#### [Work instructions]
Copy each line of the records below that has "width" in it.

#### [Material for this task]
........
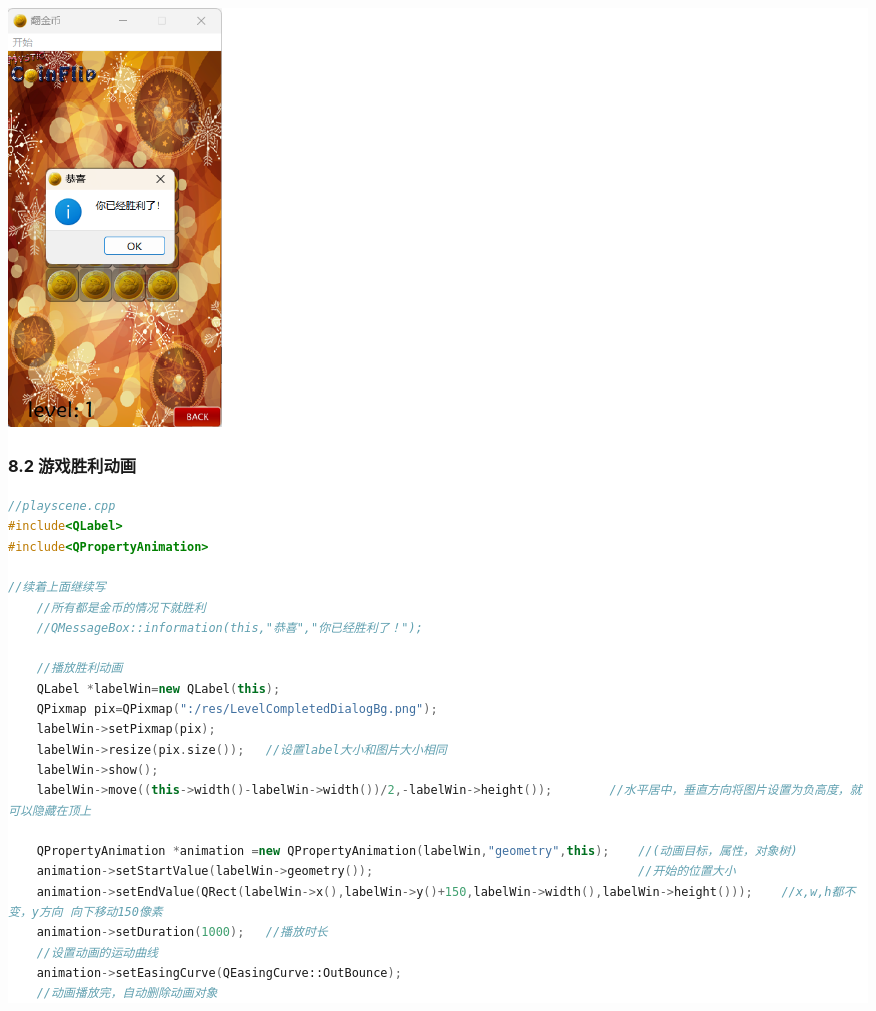 <img src="翻金币.assets/image-20230816202003479.png" alt="image-20230816202003479" style="zoom:67%;" />



### 8.2 游戏胜利动画

```c++
//playscene.cpp
#include<QLabel>
#include<QPropertyAnimation>

//续着上面继续写
    //所有都是金币的情况下就胜利
    //QMessageBox::information(this,"恭喜","你已经胜利了！");

    //播放胜利动画
    QLabel *labelWin=new QLabel(this);
    QPixmap pix=QPixmap(":/res/LevelCompletedDialogBg.png");
    labelWin->setPixmap(pix);
    labelWin->resize(pix.size());   //设置label大小和图片大小相同
    labelWin->show();
    labelWin->move((this->width()-labelWin->width())/2,-labelWin->height());        //水平居中，垂直方向将图片设置为负高度，就可以隐藏在顶上

    QPropertyAnimation *animation =new QPropertyAnimation(labelWin,"geometry",this);    //(动画目标，属性，对象树)
    animation->setStartValue(labelWin->geometry());                                     //开始的位置大小
    animation->setEndValue(QRect(labelWin->x(),labelWin->y()+150,labelWin->width(),labelWin->height()));    //x,w,h都不变，y方向 向下移动150像素
    animation->setDuration(1000);   //播放时长
    //设置动画的运动曲线
    animation->setEasingCurve(QEasingCurve::OutBounce);
    //动画播放完，自动删除动画对象
```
........
#### [Result for this task]
    labelWin->move((this->width()-labelWin->width())/2,-labelWin->height());        //水平居中，垂直方向将图片设置为负高度，就可以隐藏在顶上
    animation->setEndValue(QRect(labelWin->x(),labelWin->y()+150,labelWin->width(),labelWin->height()));    //x,w,h都不变，y方向 向下移动150像素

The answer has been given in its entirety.